Author: John Holland Rose
Publisher:
Published: 1940
Total Pages: 1092
ISBN-13:
DOWNLOAD EBOOKAuthor: Adele Perry
Publisher: Cambridge University Press
Published: 2015-04-02
Total Pages: 311
ISBN-13: 1316381056
DOWNLOAD EBOOKA study of the lived history of nineteenth-century British imperialism through the lives of one extended family in North America, the Caribbean and the United Kingdom. The prominent colonial governor James Douglas was born in 1803 in what is now Guyana, probably to a free woman of colour and an itinerant Scottish father.

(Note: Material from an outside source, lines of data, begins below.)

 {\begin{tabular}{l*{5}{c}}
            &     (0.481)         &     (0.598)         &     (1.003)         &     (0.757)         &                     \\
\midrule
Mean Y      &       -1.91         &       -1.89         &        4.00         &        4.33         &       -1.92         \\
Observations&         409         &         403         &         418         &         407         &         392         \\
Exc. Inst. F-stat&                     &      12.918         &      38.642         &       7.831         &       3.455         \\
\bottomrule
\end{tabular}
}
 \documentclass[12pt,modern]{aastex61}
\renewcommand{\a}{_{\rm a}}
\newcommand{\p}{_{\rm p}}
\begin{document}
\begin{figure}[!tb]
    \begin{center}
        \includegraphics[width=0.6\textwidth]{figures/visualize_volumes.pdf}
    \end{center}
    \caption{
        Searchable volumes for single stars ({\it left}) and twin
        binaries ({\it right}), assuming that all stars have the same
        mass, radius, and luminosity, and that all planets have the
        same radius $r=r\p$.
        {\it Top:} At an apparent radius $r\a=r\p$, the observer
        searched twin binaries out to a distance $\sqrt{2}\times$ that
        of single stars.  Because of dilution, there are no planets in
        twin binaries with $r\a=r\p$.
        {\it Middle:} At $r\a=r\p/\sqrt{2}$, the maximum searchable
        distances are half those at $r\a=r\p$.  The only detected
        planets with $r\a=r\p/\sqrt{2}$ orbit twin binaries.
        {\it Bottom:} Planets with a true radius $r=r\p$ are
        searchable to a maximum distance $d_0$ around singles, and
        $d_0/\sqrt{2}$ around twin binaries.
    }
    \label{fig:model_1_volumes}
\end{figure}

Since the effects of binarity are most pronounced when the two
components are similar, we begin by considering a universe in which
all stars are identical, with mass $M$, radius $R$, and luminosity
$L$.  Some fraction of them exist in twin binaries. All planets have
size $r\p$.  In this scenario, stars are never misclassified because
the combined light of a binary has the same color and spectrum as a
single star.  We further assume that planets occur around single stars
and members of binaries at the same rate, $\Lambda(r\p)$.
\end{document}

In the North American fur trade, he married Amelia Connolly, the daughter of a Cree mother and an Irish-Canadian father. Adele Perry traces their family and friends over the course of the 'long' nineteenth-century, using careful archival research to offer an analysis of the imperial world that is at once intimate and critical, wide-ranging and sharply focused. Perry engages feminist scholarship on gender and intimacy, critical analyses about colonial archives, transnational and postcolonial history and the 'new imperial history' to suggest how this period might be rethought through one powerful family located at the British Empire's margins.